J Am Acad Dermatol. 1991 Jul;25(1 Pt 2):155-61; discussion 161-5. doi: 10.1016/0190-9622(91)70183-3.
Angioedema is characterized by localized swelling of sudden onset affecting the skin and/or mucous membranes. It can be classified into hereditary and acquired forms. Hereditary angioedema is a rare disease inherited as an autosomal dominant trait and caused by a deficiency of C1-esterase inhibitor. Acute attacks are life threatening and cannot be managed by antihistamines, corticosteroids, or adrenergic drugs. Prophylactic therapy is possible with danazol or stanozolol. Acquired angioedema includes nonhereditary C1-esterase inhibitor deficiency; idiopathic, allergic, and drug-induced forms; angioedema associated with lupus erythematosus and hypereosinophilia; and angioedema caused by physical stimuli. Treatment of these forms of angioedema depends on identifying and avoiding the cause, induction of tolerance, or symptomatic treatment with systemic antihistamines.

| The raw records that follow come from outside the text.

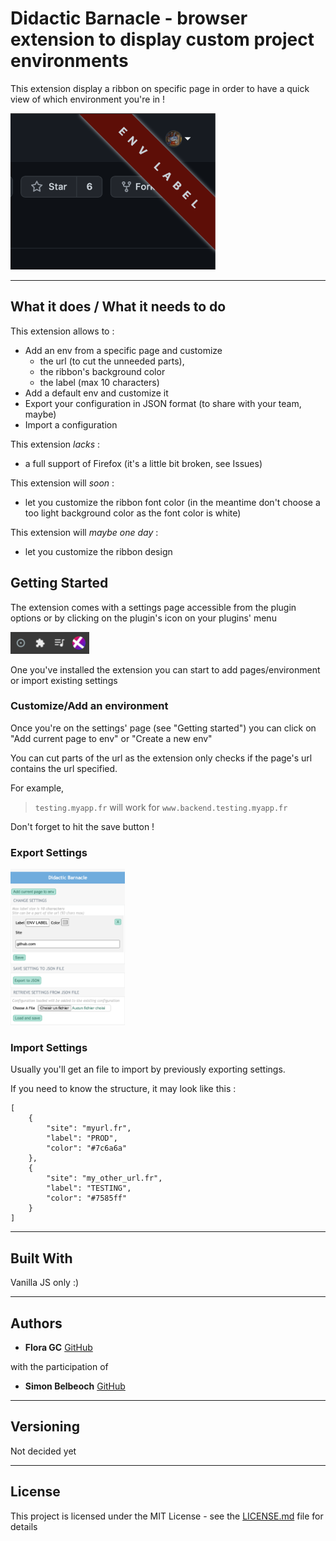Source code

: # Didactic Barnacle - browser extension to display custom project environments

This extension display a ribbon on specific page in order to have a quick view of which environment you're in !

<img src="documentation/assets/example.png" height="250"/>

---

## What it does / What it needs to do

This extension allows to :

* Add an env from a specific page and customize
    * the url (to cut the unneeded parts),
    * the ribbon's background color
    * the label (max 10 characters)
* Add a default env and customize it
* Export your configuration in JSON format (to share with your team, maybe)
* Import a configuration 

This extension *lacks* :
* a full support of Firefox (it's a little bit broken, see Issues)

This extension will *soon* :
* let you customize the ribbon font color (in the meantime don't choose a too light background color as the font color is white)

This extension will *maybe one day* :
* let you customize the ribbon design

## Getting Started

The extension comes with a settings page accessible from the plugin options or by clicking on the plugin's icon on your
plugins' menu

<img src="documentation/assets/menu_extension_icon.png" height="35"/>

One you've installed the extension you can start to add pages/environment or import existing settings

### Customize/Add an environment

Once you're on the settings' page (see "Getting started")  you can click on "Add current page to env" or "Create a new env"

You can cut parts of the url as the extension only checks if the page's url contains the url specified.

For example,
> `testing.myapp.fr` will work for `www.backend.testing.myapp.fr`

Don't forget to hit the save button !


### Export Settings

<img src="documentation/assets/settings.png" height="250"/>


### Import Settings

Usually you'll get an file to import by previously exporting settings.



If you need to know the structure, it may look like this :

```
[
    {
        "site": "myurl.fr",
        "label": "PROD",
        "color": "#7c6a6a"
    },
    {
        "site": "my_other_url.fr",
        "label": "TESTING",
        "color": "#7585ff"
    }
]
```

---

## Built With

Vanilla JS only :)

---

## Authors

* **Flora GC** [GitHub](https://github.com/floragc-octo/)

with the participation of
* **Simon Belbeoch** [GitHub](https://github.com/LiquidITGuy)

---

## Versioning

Not decided yet

---

## License

This project is licensed under the MIT License - see the [LICENSE.md](LICENSE.md) file for details
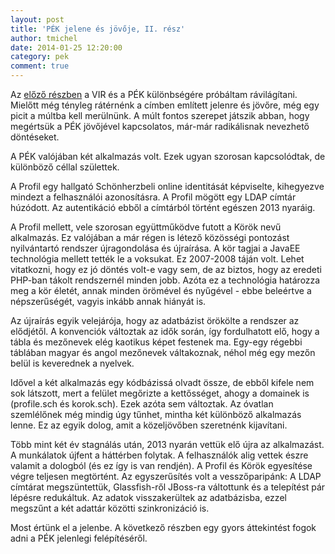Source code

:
 ```yaml
---
layout: post
title: 'PÉK jelene és jövője, II. rész'
author: tmichel
date: 2014-01-25 12:20:00
category: pek
comment: true
---
```


Az [előző részben](/post/2014-01-23-pek-jelen-es-jovo-i) a VIR és a
PÉK különbségére próbáltam rávilágítani. Mielőtt még tényleg rátérnénk a címben
említett jelenre és jövőre, még egy picit a múltba kell merülnünk. A múlt fontos
szerepet játszik abban, hogy megértsük a PÉK jövőjével kapcsolatos, már-már
radikálisnak nevezhető döntéseket.

A PÉK valójában két alkalmazás volt. Ezek ugyan szorosan kapcsolódtak, de
különböző céllal születtek.

A Profil egy hallgató Schönherzbeli online identitását képviselte, kihegyezve
mindezt a felhasználói azonosításra. A Profil mögött egy LDAP címtár húzódott.
Az autentikáció ebből a címtárból történt egészen 2013 nyaráig.

A Profil mellett, vele szorosan együttműködve futott a Körök nevű alkalmazás. Ez
valójában a már régen is létező közösségi pontozást nyilvántartó rendszer
újragondolása és újraírása. A kör tagjai a JavaEE technológia mellett tették le
a voksukat. Ez 2007-2008 táján volt. Lehet vitatkozni, hogy ez jó döntés volt-e
vagy sem, de az biztos, hogy az eredeti PHP-ban tákolt rendszernél minden jobb.
Azóta ez a technológia határozza meg a kör életét, annak minden örömével és
nyűgével - ebbe beleértve a népszerűségét, vagyis inkább annak hiányát is.

Az újraírás egyik velejárója, hogy az adatbázist örökölte a rendszer az
elődjétől. A konvenciók változtak az idők során, így fordulhatott elő, hogy a
tábla és mezőnevek elég kaotikus képet festenek ma. Egy-egy régebbi táblában
magyar és angol mezőnevek váltakoznak, néhol még egy mezőn belül is keverednek
a nyelvek.

Idővel a két alkalmazás egy kódbázissá olvadt össze, de ebből kifele nem sok
látszott, mert a felület megőrizte a kettősséget, ahogy a domainek is
(profile.sch és korok.sch). Ezek azóta sem változtak. Az óvatlan szemlélőnek még
mindig úgy tűnhet, mintha két különböző alkalmazás lenne. Ez az egyik dolog,
amit a közeljövőben szeretnénk kijavítani.

Több mint két év stagnálás után, 2013 nyarán vettük elő újra az alkalmazást. A
munkálatok újfent a háttérben folytak. A felhasználók alig vettek észre valamit
a dologból (és ez így is van rendjén). A Profil és Körök egyesítése végre
teljesen megtörtént. Az egyszerűsítés volt a vesszőparipánk: A LDAP címtárat
megszüntettük, Glassfish-ről JBoss-ra váltottunk és a telepítést pár lépésre
redukáltuk. Az adatok visszakerültek az adatbázisba, ezzel megszűnt a két
adattár közötti szinkronizáció is.

Most értünk el a jelenbe. A következő részben egy gyors áttekintést fogok adni a
PÉK jelenlegi felépítéséről.
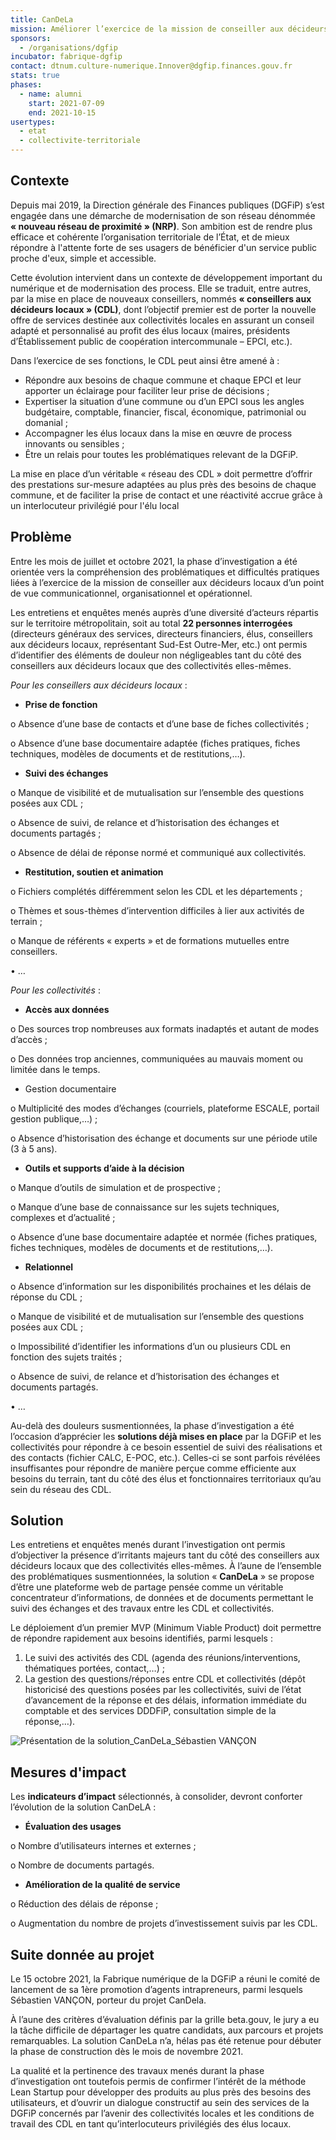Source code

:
 ```yaml
---
title: CanDeLa
mission: Améliorer l’exercice de la mission de conseiller aux décideurs locaux, le relationnel et le partage documentaire avec les collectivités.
sponsors:
  - /organisations/dgfip
incubator: fabrique-dgfip
contact: dtnum.culture-numerique.Innover@dgfip.finances.gouv.fr
stats: true
phases:
  - name: alumni
    start: 2021-07-09
    end: 2021-10-15
usertypes:
  - etat
  - collectivite-territoriale
---
```

## Contexte

Depuis mai 2019, la Direction générale des Finances publiques (DGFiP) s’est engagée dans une démarche de modernisation de son réseau dénommée **« nouveau réseau de proximité » (NRP)**. Son ambition est de rendre plus efficace et cohérente l’organisation territoriale de l’État, et de mieux répondre à l'attente forte de ses usagers de bénéficier d'un service public proche d'eux, simple et accessible.

Cette évolution intervient dans un contexte de développement important du numérique et de modernisation des process. Elle se traduit, entre autres, par la mise en place de nouveaux conseillers, nommés **« conseillers aux décideurs locaux » (CDL)**, dont l’objectif premier est de porter la nouvelle offre de services destinée aux collectivités locales en assurant un conseil adapté et personnalisé au profit des élus locaux (maires, présidents d’Établissement public de coopération intercommunale – EPCI, etc.). 

Dans l’exercice de ses fonctions, le CDL peut ainsi être amené à :

* Répondre aux besoins de chaque commune et chaque EPCI et leur apporter un éclairage pour faciliter leur prise de décisions ; 
* Expertiser la situation d’une commune ou d’un EPCI sous les angles budgétaire, comptable, financier, fiscal, économique, patrimonial ou domanial ; 
* Accompagner les élus locaux dans la mise en œuvre de process innovants ou sensibles ; 
* Être un relais pour toutes les problématiques relevant de la DGFiP. 

La mise en place d’un véritable « réseau des CDL » doit permettre d’offrir des prestations sur-mesure adaptées au plus près des besoins de chaque commune, et de faciliter la prise de contact et une réactivité accrue grâce à un interlocuteur privilégié pour l'élu local

## Problème

Entre les mois de juillet et octobre 2021, la phase d’investigation a été orientée vers la compréhension des problématiques et difficultés pratiques liées à l’exercice de la mission de conseiller aux décideurs locaux d’un point de vue communicationnel, organisationnel et opérationnel. 

Les entretiens et enquêtes menés auprès d’une diversité d’acteurs répartis sur le territoire métropolitain, soit au total **22 personnes interrogées** (directeurs généraux des services, directeurs financiers, élus, conseillers aux décideurs locaux, représentant Sud-Est Outre-Mer, etc.) ont permis d’identifier des éléments de douleur non négligeables tant du côté des conseillers aux décideurs locaux que des collectivités elles-mêmes.

*Pour les conseillers aux décideurs locaux* :

* **Prise de fonction**

o	Absence d’une base de contacts et d’une base de fiches collectivités ; 

o	Absence d’une base documentaire adaptée (fiches pratiques, fiches techniques, modèles de documents et de restitutions,…). 

* **Suivi des échanges** 

o	Manque de visibilité et de mutualisation sur l’ensemble des questions posées aux CDL ;

o	Absence de suivi, de relance et d’historisation des échanges et documents partagés ;  

o	Absence de délai de réponse normé et communiqué aux collectivités. 

* **Restitution, soutien et animation** 

o	Fichiers complétés différemment selon les CDL et les départements ; 

o	Thèmes et sous-thèmes d’intervention difficiles à lier aux activités de terrain ; 

o	Manque de référents « experts » et de formations mutuelles entre conseillers. 

•	…

*Pour les collectivités* :

* **Accès aux données** 

o	Des sources trop nombreuses aux formats inadaptés et autant de modes d’accès ; 

o	Des données trop anciennes, communiquées au mauvais moment ou limitée dans le temps. 

* Gestion documentaire

o	Multiplicité des modes d’échanges (courriels, plateforme ESCALE, portail gestion publique,…) ; 

o	Absence d’historisation des échange et documents sur une période utile (3 à 5 ans). 

* **Outils et supports d’aide à la décision** 

o	Manque d’outils de simulation et de prospective ; 

o	Manque d’une base de connaissance sur les sujets techniques, complexes et d’actualité ; 

o	Absence d’une base documentaire adaptée et normée (fiches pratiques, fiches techniques, modèles de documents et de restitutions,…). 

* **Relationnel**

o	Absence d’information sur les disponibilités prochaines et les délais de réponse du CDL ; 

o	Manque de visibilité et de mutualisation sur l’ensemble des questions posées aux CDL ;

o	Impossibilité d’identifier les informations d’un ou plusieurs CDL en fonction des sujets traités ;

o	Absence de suivi, de relance et d’historisation des échanges et documents partagés. 

•	…

Au-delà des douleurs susmentionnées, la phase d’investigation a été l’occasion d’apprécier les **solutions déjà mises en place** par la DGFiP et les collectivités pour répondre à ce besoin essentiel de suivi des réalisations et des contacts (fichier CALC, E-POC, etc.). Celles-ci se sont parfois révélées insuffisantes pour répondre de manière perçue comme efficiente aux besoins du terrain, tant du côté des élus et fonctionnaires territoriaux qu’au sein du réseau des CDL. 

## Solution

 Les entretiens et enquêtes menés durant l’investigation ont permis d’objectiver la présence d’irritants majeurs tant du côté des conseillers aux décideurs locaux que des collectivités elles-mêmes. À l’aune de l’ensemble des problématiques susmentionnées, la solution « **CanDeLa** » se propose d’être une plateforme web de partage pensée comme un véritable concentrateur d’informations, de données et de documents permettant le suivi des échanges et des travaux entre les CDL et collectivités. 

Le déploiement d’un premier MVP (Minimum Viable Product) doit permettre de répondre rapidement aux besoins identifiés, parmi lesquels : 

1. Le suivi des activités des CDL (agenda des réunions/interventions, thématiques portées, contact,…) ; 
2. La gestion des questions/réponses entre CDL et collectivités (dépôt historicisé des questions posées par les collectivités, suivi de l’état d’avancement de la réponse et des délais, information immédiate du comptable et des services DDDFiP, consultation simple de la réponse,…). 

![Présentation de la solution_CanDeLa_Sébastien VANÇON](/img/netlifycms/pre.sentation.de.la.solution_candela_se.bastien.vanc.on.png "Présentation de la solution_CanDeLa_Sébastien VANÇON")

## Mesures d'impact

Les **indicateurs d’impact** sélectionnés, à consolider, devront conforter l’évolution de la solution CanDeLA : 

* **Évaluation des usages** 

o	Nombre d’utilisateurs internes et externes ;

o	Nombre de documents partagés.

* **Amélioration de la qualité de service** 

o	Réduction des délais de réponse ;

o	Augmentation du nombre de projets d’investissement suivis par les CDL. 

## Suite donnée au projet

Le 15 octobre 2021, la Fabrique numérique de la DGFiP a réuni le comité de lancement de sa 1ère promotion d’agents intrapreneurs, parmi lesquels Sébastien VANÇON, porteur du projet CanDela. 

À l’aune des critères d’évaluation définis par la grille beta.gouv, le jury a eu la tâche difficile de départager les quatre candidats, aux parcours et projets remarquables. La solution CanDeLa n’a, hélas pas été retenue pour débuter la phase de construction dès le mois de novembre 2021. 

La qualité et la pertinence des travaux menés durant la phase d’investigation ont toutefois permis de confirmer l’intérêt de la méthode Lean Startup pour développer des produits au plus près des besoins des utilisateurs, et d’ouvrir un dialogue constructif au sein des services de la DGFiP concernés par l’avenir des collectivités locales et les conditions de travail des CDL en tant qu’interlocuteurs privilégiés des élus locaux.
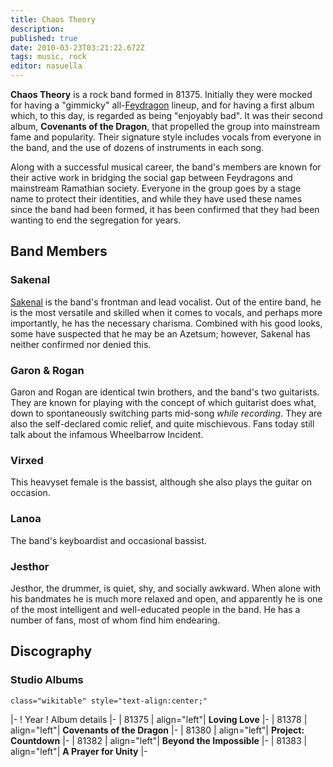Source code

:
 ```yaml
---
title: Chaos Theory
description: 
published: true
date: 2010-03-23T03:21:22.672Z
tags: music, rock
editor: nasuella
---
```


**Chaos Theory** is a rock band formed in 81375. Initially they were mocked for having a "gimmicky" all-[Feydragon](/species/feydragon "wikilink") lineup, and for having a first album which, to this day, is regarded as being "enjoyably bad". It was their second album, **Covenants of the Dragon**, that propelled the group into mainstream fame and popularity. Their signature style includes vocals from everyone in the band, and the use of dozens of instruments in each song.

Along with a successful musical career, the band's members are known for their active work in bridging the social gap between Feydragons and mainstream Ramathian society. Everyone in the group goes by a stage name to protect their identities, and while they have used these names since the band had been formed, it has been confirmed that they had been wanting to end the segregation for years.

Band Members
------------

### Sakenal

[Sakenal](/pop-culture-figures/sakenal "wikilink") is the band's frontman and lead vocalist. Out of the entire band, he is the most versatile and skilled when it comes to vocals, and perhaps more importantly, he has the necessary charisma. Combined with his good looks, some have suspected that he may be an Azetsum; however, Sakenal has neither confirmed nor denied this.

### Garon & Rogan

Garon and Rogan are identical twin brothers, and the band's two guitarists. They are known for playing with the concept of which guitarist does what, down to spontaneously switching parts mid-song *while recording*. They are also the self-declared comic relief, and quite mischievous. Fans today still talk about the infamous Wheelbarrow Incident.

### Virxed

This heavyset female is the bassist, although she also plays the guitar on occasion.

### Lanoa

The band's keyboardist and occasional bassist.

### Jesthor

Jesthor, the drummer, is quiet, shy, and socially awkward. When alone with his bandmates he is much more relaxed and open, and apparently he is one of the most intelligent and well-educated people in the band. He has a number of fans, most of whom find him endearing.

Discography
-----------

### Studio Albums

`class="wikitable" style="text-align:center;"`

|- ! Year ! Album details |- | 81375 | align="left"| **Loving Love** |- | 81378 | align="left"| **Covenants of the Dragon** |- | 81380 | align="left"| **Project: Countdown** |- | 81382 | align="left"| **Beyond the Impossible** |- | 81383 | align="left"| **A Prayer for Unity** |-
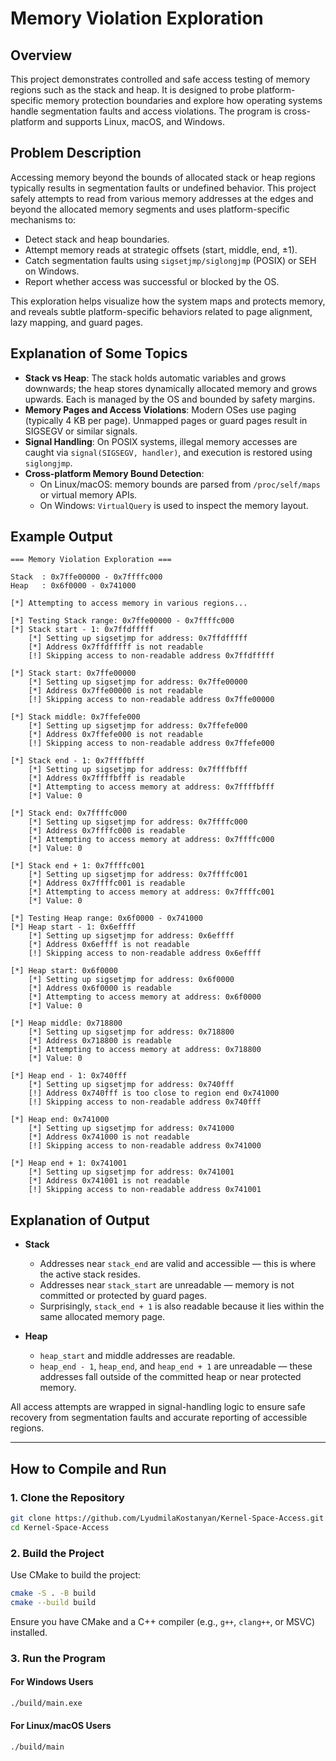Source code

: # Memory Violation Exploration

## Overview

This project demonstrates controlled and safe access testing of memory regions such as the stack and heap. It is designed to probe platform-specific memory protection boundaries and explore how operating systems handle segmentation faults and access violations. The program is cross-platform and supports Linux, macOS, and Windows.

## Problem Description

Accessing memory beyond the bounds of allocated stack or heap regions typically results in segmentation faults or undefined behavior. This project safely attempts to read from various memory addresses at the edges and beyond the allocated memory segments and uses platform-specific mechanisms to:
- Detect stack and heap boundaries.
- Attempt memory reads at strategic offsets (start, middle, end, ±1).
- Catch segmentation faults using `sigsetjmp/siglongjmp` (POSIX) or SEH on Windows.
- Report whether access was successful or blocked by the OS.

This exploration helps visualize how the system maps and protects memory, and reveals subtle platform-specific behaviors related to page alignment, lazy mapping, and guard pages.

## Explanation of Some Topics

- **Stack vs Heap**: The stack holds automatic variables and grows downwards; the heap stores dynamically allocated memory and grows upwards. Each is managed by the OS and bounded by safety margins.
- **Memory Pages and Access Violations**: Modern OSes use paging (typically 4 KB per page). Unmapped pages or guard pages result in SIGSEGV or similar signals.
- **Signal Handling**: On POSIX systems, illegal memory accesses are caught via `signal(SIGSEGV, handler)`, and execution is restored using `siglongjmp`.
- **Cross-platform Memory Bound Detection**:
  - On Linux/macOS: memory bounds are parsed from `/proc/self/maps` or virtual memory APIs.
  - On Windows: `VirtualQuery` is used to inspect the memory layout.

## Example Output

```
=== Memory Violation Exploration ===

Stack  : 0x7ffe00000 - 0x7ffffc000
Heap   : 0x6f0000 - 0x741000

[*] Attempting to access memory in various regions...

[*] Testing Stack range: 0x7ffe00000 - 0x7ffffc000
[*] Stack start - 1: 0x7ffdfffff
    [*] Setting up sigsetjmp for address: 0x7ffdfffff
    [*] Address 0x7ffdfffff is not readable
    [!] Skipping access to non-readable address 0x7ffdfffff

[*] Stack start: 0x7ffe00000
    [*] Setting up sigsetjmp for address: 0x7ffe00000
    [*] Address 0x7ffe00000 is not readable
    [!] Skipping access to non-readable address 0x7ffe00000

[*] Stack middle: 0x7ffefe000
    [*] Setting up sigsetjmp for address: 0x7ffefe000
    [*] Address 0x7ffefe000 is not readable
    [!] Skipping access to non-readable address 0x7ffefe000

[*] Stack end - 1: 0x7ffffbfff
    [*] Setting up sigsetjmp for address: 0x7ffffbfff
    [*] Address 0x7ffffbfff is readable
    [*] Attempting to access memory at address: 0x7ffffbfff
    [*] Value: 0

[*] Stack end: 0x7ffffc000
    [*] Setting up sigsetjmp for address: 0x7ffffc000
    [*] Address 0x7ffffc000 is readable
    [*] Attempting to access memory at address: 0x7ffffc000
    [*] Value: 0

[*] Stack end + 1: 0x7ffffc001
    [*] Setting up sigsetjmp for address: 0x7ffffc001
    [*] Address 0x7ffffc001 is readable
    [*] Attempting to access memory at address: 0x7ffffc001
    [*] Value: 0

[*] Testing Heap range: 0x6f0000 - 0x741000
[*] Heap start - 1: 0x6effff
    [*] Setting up sigsetjmp for address: 0x6effff
    [*] Address 0x6effff is not readable
    [!] Skipping access to non-readable address 0x6effff

[*] Heap start: 0x6f0000
    [*] Setting up sigsetjmp for address: 0x6f0000
    [*] Address 0x6f0000 is readable
    [*] Attempting to access memory at address: 0x6f0000
    [*] Value: 0

[*] Heap middle: 0x718800
    [*] Setting up sigsetjmp for address: 0x718800
    [*] Address 0x718800 is readable
    [*] Attempting to access memory at address: 0x718800
    [*] Value: 0

[*] Heap end - 1: 0x740fff
    [*] Setting up sigsetjmp for address: 0x740fff
    [!] Address 0x740fff is too close to region end 0x741000
    [!] Skipping access to non-readable address 0x740fff

[*] Heap end: 0x741000
    [*] Setting up sigsetjmp for address: 0x741000
    [*] Address 0x741000 is not readable
    [!] Skipping access to non-readable address 0x741000

[*] Heap end + 1: 0x741001
    [*] Setting up sigsetjmp for address: 0x741001
    [*] Address 0x741001 is not readable
    [!] Skipping access to non-readable address 0x741001
```

## Explanation of Output

- **Stack**
  - Addresses near `stack_end` are valid and accessible — this is where the active stack resides.
  - Addresses near `stack_start` are unreadable — memory is not committed or protected by guard pages.
  - Surprisingly, `stack_end + 1` is also readable because it lies within the same allocated memory page.

- **Heap**
  - `heap_start` and middle addresses are readable.
  - `heap_end - 1`, `heap_end`, and `heap_end + 1` are unreadable — these addresses fall outside of the committed heap or near protected memory.

All access attempts are wrapped in signal-handling logic to ensure safe recovery from segmentation faults and accurate reporting of accessible regions.

---

## How to Compile and Run

### 1. Clone the Repository
```bash
git clone https://github.com/LyudmilaKostanyan/Kernel-Space-Access.git
cd Kernel-Space-Access
```

### 2. Build the Project
Use CMake to build the project:

```bash
cmake -S . -B build
cmake --build build
```

Ensure you have CMake and a C++ compiler (e.g., `g++`, `clang++`, or MSVC) installed.

### 3. Run the Program

#### For Windows Users
```bash
./build/main.exe
```

#### For Linux/macOS Users
```bash
./build/main
```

血管性水肿的特征是突然发作的局限性肿胀,累及皮肤和/或黏膜。它可分为遗传性和获得性两种类型。遗传性血管性水肿是一种罕见的常染色体显性遗传疾病,由C1酯酶抑制剂缺乏引起。急性发作可危及生命,抗组胺药、皮质类固醇或肾上腺素能药物无法对其进行治疗。使用达那唑或司坦唑醇进行预防性治疗是可行的。获得性血管性水肿包括非遗传性C1酯酶抑制剂缺乏;特发性、过敏性和药物诱导型;与红斑狼疮和嗜酸性粒细胞增多症相关的血管性水肿;以及由物理刺激引起的血管性水肿。这些类型的血管性水肿的治疗取决于识别并避免病因、诱导耐受或使用全身性抗组胺药进行对症治疗。